Synthesis of 3-azabicyclo[3.2.2]nonanes and their antiprotozoal activities
- Bioorg Med Chem Lett. 2015 Apr 1;25(7):1390-3. doi: 10.1016/j.bmcl.2015.02.044.
- 1. Institute of Pharmaceutical Sciences, Pharmaceutical Chemistry, Karl-Franzens-University, Schubertstrasse 1, Graz A-8010, Austria. Electronic address: [email protected].
- 2. Institute of Pharmaceutical Sciences, Pharmaceutical Chemistry, Karl-Franzens-University, Schubertstrasse 1, Graz A-8010, Austria.
- 3. Swiss Tropical and Public Health Institute, Socinstrasse 57, Basel CH-4002, Switzerland; University of Basel, Petersplatz 1, Basel CH-4003, Switzerland.
- 4. Institute for Chemistry and Technology of Materials (ICTM), Graz University of Technology, Stremayrgasse 9, Graz A-8010, Austria.
- 5. Institute of Pharmaceutical Sciences, Pharmacognosie, Karl-Franzens-University, Universitätsplatz 4, Graz A-8010, Austria.
- 6. Departamento de Farmacia y Tecnología Farmacéutica, University of Valencia, Valencia E-46000, Spain.

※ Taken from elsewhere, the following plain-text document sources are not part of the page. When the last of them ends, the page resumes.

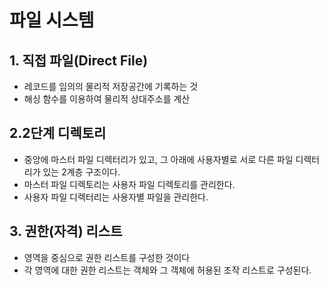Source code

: # 파일 시스템
## 1. 직접 파일(Direct File)
* 레코드를 임의의 물리적 저장공간에 기록하는 것
* 해싱 함수를 이용하여 물리적 상대주소를 계산
## 2.2단계 디렉토리
* 중앙에 마스터 파일 디렉터리가 있고, 그 아래에 사용자별로 서로 다른 파일 디렉터리가 있는 2계층 구조이다.
* 마스터 파일 디렉토리는 사용자 파일 디렉토리를 관리한다.
* 사용자 파일 디렉터리는 사용자별 파일을 관리한다.
## 3. 권한(자격) 리스트 
* 영역을 중심으로 권한 리스트를 구성한 것이다
* 각 영역에 대한 권한 리스트는 객체와 그 객체에 허용된 조작 리스트로 구성된다.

- 7. School of Pharmaceutical Sciences, Pharmaceutical Biochemistry, University of Geneva, Quai Ernest-Ansermet 30, Geneva CH-1211, Switzerland.

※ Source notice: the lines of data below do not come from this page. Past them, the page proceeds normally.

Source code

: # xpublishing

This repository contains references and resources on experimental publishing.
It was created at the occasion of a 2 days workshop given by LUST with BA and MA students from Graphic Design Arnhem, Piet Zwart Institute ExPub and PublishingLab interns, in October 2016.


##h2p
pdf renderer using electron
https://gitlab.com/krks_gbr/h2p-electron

Several bicyclic compounds, 3-azabicyclo[3.2.2]nonanes, have been prepared. The new compounds were tested for their activities against one strain of the causative organism of Malaria tropica, Plasmodium falciparum K1, which is resistant against chloroquine and pyrimethamine. In addition, their cytotoxicity and their activity against the pathogen of the East African form of sleeping sickness, Trypanosoma brucei rhodesiense, were investigated. Structure-activity relationships are discussed considering data of readily prepared compounds. For the first time, a distinct in vivo activity was observed against Plasmodium berghei in a mouse model. The active compound was further investigated.